Conversely, the 2008 housing crisis was a systemic risk that affected the entire financial market. The housing bubble, driven by loose lending practices, overvaluation of assets, and complex financial products, led to a severe financial meltdown. However, certain investors, like John Paulson, recognized the looming risk. Paulson, having researched the market extensively, shorted the housing market and turned this systemic risk into a massive profit-making opportunity. He certainly wasn’t following the herd on that one!

Defend your chart!

Andy Tanner has a simple mantra when it comes to risk management: Defend your chart!

Risk management involves not only understanding and anticipating risks but also developing strategies to protect your investments when these risks materialize. This is where the concept of defending your chart comes into play.

You should be ever-vigilant and prepared for sudden changes in the market and have a plan for each potential outcome. This means developing an investment strategy flexible enough to adjust based on market fluctuations.

One practical approach is to pay close attention to market trends. This involves technical analysis, where investors study past market data, primarily price and volume, to predict future price movements. For example, if the trend is upwards, an investor may consider going long, buying stocks in anticipation of a price rise. Conversely, if the trend is downward, they might consider going short, selling borrowed stocks with the expectation of buying them back at a lower price.

Moreover, using options can be an effective way to defend your chart. Options allow investors to hedge their bets by buying or selling the right to buy or sell a stock at a specific price within a certain period. By employing options, investors can limit potential losses if the market moves against their predictions, providing an additional layer of protection against unpredictable market movements.

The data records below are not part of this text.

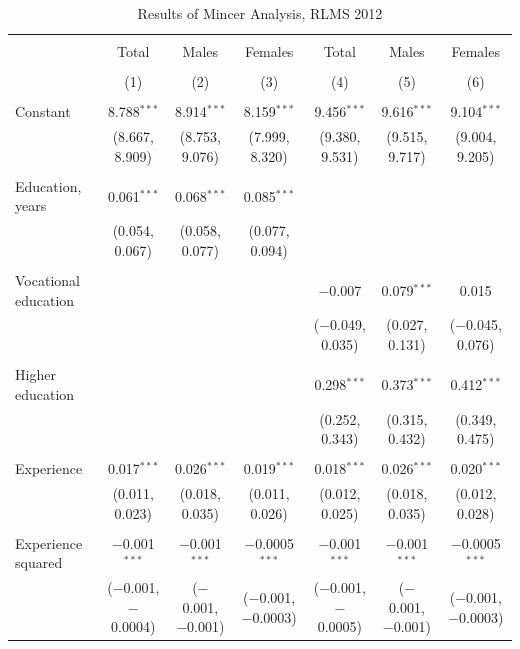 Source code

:\documentclass[alpha-refs]{wiley-article-01g}
\begin{document}
\begin{landscape}

\fontsize{9}{11}
\selectfont

\begin{table}[!htbp] \centering 
\renewcommand{\arraystretch}{1.0}
  \caption{Results of Mincer Analysis, RLMS 2012} 
  \label{} 
\begin{tabular}{@{\extracolsep{5pt}}lcccccc} 
\\[-1.8ex]\hline 
\hline \\[-1.8ex] 
 & Total & Males & Females & Total & Males & Females \\ 
\\[-1.8ex] & (1) & (2) & (3) & (4) & (5) & (6)\\ 
\hline \\[-1.8ex] 
 Constant & 8.788$^{***}$ & 8.914$^{***}$ & 8.159$^{***}$ & 9.456$^{***}$ & 9.616$^{***}$ & 9.104$^{***}$ \\ 
  & (8.667, 8.909) & (8.753, 9.076) & (7.999, 8.320) & (9.380, 9.531) & (9.515, 9.717) & (9.004, 9.205) \\ 
  & & & & & & \\ 
 Education, years & 0.061$^{***}$ & 0.068$^{***}$ & 0.085$^{***}$ &  &  &  \\ 
  & (0.054, 0.067) & (0.058, 0.077) & (0.077, 0.094) &  &  &  \\ 
  & & & & & & \\ 
 Vocational education &  &  &  & $-$0.007 & 0.079$^{***}$ & 0.015 \\ 
  &  &  &  & ($-$0.049, 0.035) & (0.027, 0.131) & ($-$0.045, 0.076) \\ 
  & & & & & & \\ 
 Higher education &  &  &  & 0.298$^{***}$ & 0.373$^{***}$ & 0.412$^{***}$ \\ 
  &  &  &  & (0.252, 0.343) & (0.315, 0.432) & (0.349, 0.475) \\ 
  & & & & & & \\ 
 Experience & 0.017$^{***}$ & 0.026$^{***}$ & 0.019$^{***}$ & 0.018$^{***}$ & 0.026$^{***}$ & 0.020$^{***}$ \\ 
  & (0.011, 0.023) & (0.018, 0.035) & (0.011, 0.026) & (0.012, 0.025) & (0.018, 0.035) & (0.012, 0.028) \\ 
  & & & & & & \\ 
 Experience squared & $-$0.001$^{***}$ & $-$0.001$^{***}$ & $-$0.0005$^{***}$ & $-$0.001$^{***}$ & $-$0.001$^{***}$ & $-$0.0005$^{***}$ \\ 
  & ($-$0.001, $-$0.0004) & ($-$0.001, $-$0.001) & ($-$0.001, $-$0.0003) & ($-$0.001, $-$0.0005) & ($-$0.001, $-$0.001) & ($-$0.001, $-$0.0003) \\ 

\end{tabular}
\end{table}
\end{landscape}
\end{document}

Risk management is a complex and dynamic aspect of investing. It requires ongoing education, extensive research, a keen understanding of market trends, and the discipline to adhere to your investment strategy. It necessitates acknowledging and managing the impact of emotions and biases on decision-making, utilizing strategies such as defending your chart and diversification, and taking advantage of technological advancements.

Historical events like the Exxon Valdez oil spill and the 2008 housing crisis underscore the real-world implications of both non-systemic and systemic risks, and the importance of effective risk management strategies.

By following the principles discussed in this post, you can navigate the investment landscape more confidently, manage risks effectively, and keep their financial goals well within reach.